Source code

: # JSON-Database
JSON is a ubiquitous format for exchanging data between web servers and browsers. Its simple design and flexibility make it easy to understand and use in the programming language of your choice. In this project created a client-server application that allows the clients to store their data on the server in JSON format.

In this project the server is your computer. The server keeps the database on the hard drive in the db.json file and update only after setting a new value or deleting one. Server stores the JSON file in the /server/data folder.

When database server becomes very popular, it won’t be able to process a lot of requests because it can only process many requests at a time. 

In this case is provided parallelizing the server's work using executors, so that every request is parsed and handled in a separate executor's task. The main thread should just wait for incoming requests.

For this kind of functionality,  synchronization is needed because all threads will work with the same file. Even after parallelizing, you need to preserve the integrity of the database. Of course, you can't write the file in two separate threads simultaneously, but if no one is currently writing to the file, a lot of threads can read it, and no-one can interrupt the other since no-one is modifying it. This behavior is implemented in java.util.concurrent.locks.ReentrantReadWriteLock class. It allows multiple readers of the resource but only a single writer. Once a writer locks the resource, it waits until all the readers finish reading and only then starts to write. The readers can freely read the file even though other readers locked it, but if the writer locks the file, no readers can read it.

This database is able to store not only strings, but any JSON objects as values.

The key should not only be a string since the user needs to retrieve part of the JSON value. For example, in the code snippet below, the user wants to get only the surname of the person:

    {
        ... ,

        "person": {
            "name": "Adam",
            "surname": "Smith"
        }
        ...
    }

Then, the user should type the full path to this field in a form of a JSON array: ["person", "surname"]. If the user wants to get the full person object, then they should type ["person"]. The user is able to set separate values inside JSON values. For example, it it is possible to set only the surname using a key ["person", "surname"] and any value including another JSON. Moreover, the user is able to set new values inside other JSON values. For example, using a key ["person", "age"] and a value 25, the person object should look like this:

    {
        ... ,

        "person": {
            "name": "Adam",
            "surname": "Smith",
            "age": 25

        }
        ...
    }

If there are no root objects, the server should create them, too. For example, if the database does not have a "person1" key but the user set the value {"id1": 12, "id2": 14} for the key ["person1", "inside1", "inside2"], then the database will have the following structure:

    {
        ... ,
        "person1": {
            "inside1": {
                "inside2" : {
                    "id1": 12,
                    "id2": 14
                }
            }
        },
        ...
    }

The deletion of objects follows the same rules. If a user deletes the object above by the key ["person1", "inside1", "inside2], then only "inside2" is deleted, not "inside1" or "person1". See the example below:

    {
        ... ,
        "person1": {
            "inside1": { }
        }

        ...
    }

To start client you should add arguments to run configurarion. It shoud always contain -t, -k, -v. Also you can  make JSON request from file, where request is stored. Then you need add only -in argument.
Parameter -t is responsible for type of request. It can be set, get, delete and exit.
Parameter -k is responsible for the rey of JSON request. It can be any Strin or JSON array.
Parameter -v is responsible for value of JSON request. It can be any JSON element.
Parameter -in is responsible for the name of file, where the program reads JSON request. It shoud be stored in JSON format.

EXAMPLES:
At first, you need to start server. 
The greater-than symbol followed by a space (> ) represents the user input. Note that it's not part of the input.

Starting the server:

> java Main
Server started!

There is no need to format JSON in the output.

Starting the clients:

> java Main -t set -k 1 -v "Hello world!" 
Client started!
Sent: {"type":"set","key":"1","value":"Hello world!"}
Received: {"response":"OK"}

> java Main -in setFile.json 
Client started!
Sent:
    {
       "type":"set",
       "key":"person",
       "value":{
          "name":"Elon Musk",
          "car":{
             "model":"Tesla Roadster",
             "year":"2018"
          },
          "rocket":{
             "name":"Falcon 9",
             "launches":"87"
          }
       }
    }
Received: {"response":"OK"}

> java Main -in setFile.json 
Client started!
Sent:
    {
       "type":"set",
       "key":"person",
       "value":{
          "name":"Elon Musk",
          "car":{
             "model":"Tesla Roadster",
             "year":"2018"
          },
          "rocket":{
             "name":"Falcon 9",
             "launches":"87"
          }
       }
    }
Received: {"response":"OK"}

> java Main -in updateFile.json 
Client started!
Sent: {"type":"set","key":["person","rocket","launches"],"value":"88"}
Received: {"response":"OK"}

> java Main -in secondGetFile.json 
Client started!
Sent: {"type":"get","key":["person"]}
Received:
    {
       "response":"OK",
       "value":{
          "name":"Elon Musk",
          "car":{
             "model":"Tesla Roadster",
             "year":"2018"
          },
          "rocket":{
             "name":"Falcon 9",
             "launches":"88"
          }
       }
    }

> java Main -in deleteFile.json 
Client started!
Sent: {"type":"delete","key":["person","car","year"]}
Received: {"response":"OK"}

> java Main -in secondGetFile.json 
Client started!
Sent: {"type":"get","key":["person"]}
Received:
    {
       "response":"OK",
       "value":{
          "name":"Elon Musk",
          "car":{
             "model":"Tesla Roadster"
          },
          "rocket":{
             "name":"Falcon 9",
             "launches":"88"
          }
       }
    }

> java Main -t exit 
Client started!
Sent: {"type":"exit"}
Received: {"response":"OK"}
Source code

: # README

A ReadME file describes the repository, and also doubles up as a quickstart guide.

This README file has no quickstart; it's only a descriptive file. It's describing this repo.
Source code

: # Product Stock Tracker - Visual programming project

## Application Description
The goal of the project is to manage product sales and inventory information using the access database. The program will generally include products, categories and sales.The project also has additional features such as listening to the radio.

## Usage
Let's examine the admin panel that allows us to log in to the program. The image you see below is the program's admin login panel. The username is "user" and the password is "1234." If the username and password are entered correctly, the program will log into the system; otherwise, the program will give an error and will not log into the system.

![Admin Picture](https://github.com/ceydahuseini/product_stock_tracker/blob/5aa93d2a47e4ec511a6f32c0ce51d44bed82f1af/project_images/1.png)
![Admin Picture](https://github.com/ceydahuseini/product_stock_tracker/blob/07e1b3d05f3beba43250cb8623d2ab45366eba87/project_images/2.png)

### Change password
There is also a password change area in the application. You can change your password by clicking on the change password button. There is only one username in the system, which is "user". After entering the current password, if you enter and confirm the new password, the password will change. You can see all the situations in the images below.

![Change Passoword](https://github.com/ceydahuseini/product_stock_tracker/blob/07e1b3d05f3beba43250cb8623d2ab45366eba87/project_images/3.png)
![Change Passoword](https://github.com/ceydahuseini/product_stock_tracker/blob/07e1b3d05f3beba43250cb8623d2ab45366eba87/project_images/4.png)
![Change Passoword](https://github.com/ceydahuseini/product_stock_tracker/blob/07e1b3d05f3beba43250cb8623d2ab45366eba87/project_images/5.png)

==*==

**ABOUT THIS EXERCISE**
Copy all the records above exactly, missing none.

**RESPONSE TO THE EXERCISE**
Source code

: # JSON-Database
JSON is a ubiquitous format for exchanging data between web servers and browsers. Its simple design and flexibility make it easy to understand and use in the programming language of your choice. In this project created a client-server application that allows the clients to store their data on the server in JSON format.

In this project the server is your computer. The server keeps the database on the hard drive in the db.json file and update only after setting a new value or deleting one. Server stores the JSON file in the /server/data folder.

When database server becomes very popular, it won’t be able to process a lot of requests because it can only process many requests at a time. 

In this case is provided parallelizing the server's work using executors, so that every request is parsed and handled in a separate executor's task. The main thread should just wait for incoming requests.

For this kind of functionality,  synchronization is needed because all threads will work with the same file. Even after parallelizing, you need to preserve the integrity of the database. Of course, you can't write the file in two separate threads simultaneously, but if no one is currently writing to the file, a lot of threads can read it, and no-one can interrupt the other since no-one is modifying it. This behavior is implemented in java.util.concurrent.locks.ReentrantReadWriteLock class. It allows multiple readers of the resource but only a single writer. Once a writer locks the resource, it waits until all the readers finish reading and only then starts to write. The readers can freely read the file even though other readers locked it, but if the writer locks the file, no readers can read it.

This database is able to store not only strings, but any JSON objects as values.

The key should not only be a string since the user needs to retrieve part of the JSON value. For example, in the code snippet below, the user wants to get only the surname of the person:

    {
        ... ,

        "person": {
            "name": "Adam",
            "surname": "Smith"
        }
        ...
    }

Then, the user should type the full path to this field in a form of a JSON array: ["person", "surname"]. If the user wants to get the full person object, then they should type ["person"]. The user is able to set separate values inside JSON values. For example, it it is possible to set only the surname using a key ["person", "surname"] and any value including another JSON. Moreover, the user is able to set new values inside other JSON values. For example, using a key ["person", "age"] and a value 25, the person object should look like this:

    {
        ... ,

        "person": {
            "name": "Adam",
            "surname": "Smith",
            "age": 25

        }
        ...
    }

If there are no root objects, the server should create them, too. For example, if the database does not have a "person1" key but the user set the value {"id1": 12, "id2": 14} for the key ["person1", "inside1", "inside2"], then the database will have the following structure:

    {
        ... ,
        "person1": {
            "inside1": {
                "inside2" : {
                    "id1": 12,
                    "id2": 14
                }
            }
        },
        ...
    }

The deletion of objects follows the same rules. If a user deletes the object above by the key ["person1", "inside1", "inside2], then only "inside2" is deleted, not "inside1" or "person1". See the example below:

    {
        ... ,
        "person1": {
            "inside1": { }
        }

        ...
    }

To start client you should add arguments to run configurarion. It shoud always contain -t, -k, -v. Also you can  make JSON request from file, where request is stored. Then you need add only -in argument.
Parameter -t is responsible for type of request. It can be set, get, delete and exit.
Parameter -k is responsible for the rey of JSON request. It can be any Strin or JSON array.
Parameter -v is responsible for value of JSON request. It can be any JSON element.
Parameter -in is responsible for the name of file, where the program reads JSON request. It shoud be stored in JSON format.

EXAMPLES:
At first, you need to start server. 
The greater-than symbol followed by a space (> ) represents the user input. Note that it's not part of the input.

Starting the server:

> java Main
Server started!

There is no need to format JSON in the output.

Starting the clients:

> java Main -t set -k 1 -v "Hello world!" 
Client started!
Sent: {"type":"set","key":"1","value":"Hello world!"}
Received: {"response":"OK"}

> java Main -in setFile.json 
Client started!
Sent:
    {
       "type":"set",
       "key":"person",
       "value":{
          "name":"Elon Musk",
          "car":{
             "model":"Tesla Roadster",
             "year":"2018"
          },
          "rocket":{
             "name":"Falcon 9",
             "launches":"87"
          }
       }
    }
Received: {"response":"OK"}

> java Main -in setFile.json 
Client started!
Sent:
    {
       "type":"set",
       "key":"person",
       "value":{
          "name":"Elon Musk",
          "car":{
             "model":"Tesla Roadster",
             "year":"2018"
          },
          "rocket":{
             "name":"Falcon 9",
             "launches":"87"
          }
       }
    }
Received: {"response":"OK"}

> java Main -in updateFile.json 
Client started!
Sent: {"type":"set","key":["person","rocket","launches"],"value":"88"}
Received: {"response":"OK"}

> java Main -in secondGetFile.json 
Client started!
Sent: {"type":"get","key":["person"]}
Received:
    {
       "response":"OK",
       "value":{
          "name":"Elon Musk",
          "car":{
             "model":"Tesla Roadster",
             "year":"2018"
          },
          "rocket":{
             "name":"Falcon 9",
             "launches":"88"
          }
       }
    }

> java Main -in deleteFile.json 
Client started!
Sent: {"type":"delete","key":["person","car","year"]}
Received: {"response":"OK"}

> java Main -in secondGetFile.json 
Client started!
Sent: {"type":"get","key":["person"]}
Received:
    {
       "response":"OK",
       "value":{
          "name":"Elon Musk",
          "car":{
             "model":"Tesla Roadster"
          },
          "rocket":{
             "name":"Falcon 9",
             "launches":"88"
          }
       }
    }

> java Main -t exit 
Client started!
Sent: {"type":"exit"}
Received: {"response":"OK"}
Source code

: # README

A ReadME file describes the repository, and also doubles up as a quickstart guide.

This README file has no quickstart; it's only a descriptive file. It's describing this repo.
Source code

: # Product Stock Tracker - Visual programming project

## Application Description
The goal of the project is to manage product sales and inventory information using the access database. The program will generally include products, categories and sales.The project also has additional features such as listening to the radio.

## Usage
Let's examine the admin panel that allows us to log in to the program. The image you see below is the program's admin login panel. The username is "user" and the password is "1234." If the username and password are entered correctly, the program will log into the system; otherwise, the program will give an error and will not log into the system.

![Admin Picture](https://github.com/ceydahuseini/product_stock_tracker/blob/5aa93d2a47e4ec511a6f32c0ce51d44bed82f1af/project_images/1.png)
![Admin Picture](https://github.com/ceydahuseini/product_stock_tracker/blob/07e1b3d05f3beba43250cb8623d2ab45366eba87/project_images/2.png)

### Change password
There is also a password change area in the application. You can change your password by clicking on the change password button. There is only one username in the system, which is "user". After entering the current password, if you enter and confirm the new password, the password will change. You can see all the situations in the images below.

![Change Passoword](https://github.com/ceydahuseini/product_stock_tracker/blob/07e1b3d05f3beba43250cb8623d2ab45366eba87/project_images/3.png)
![Change Passoword](https://github.com/ceydahuseini/product_stock_tracker/blob/07e1b3d05f3beba43250cb8623d2ab45366eba87/project_images/4.png)
![Change Passoword](https://github.com/ceydahuseini/product_stock_tracker/blob/07e1b3d05f3beba43250cb8623d2ab45366eba87/project_images/5.png)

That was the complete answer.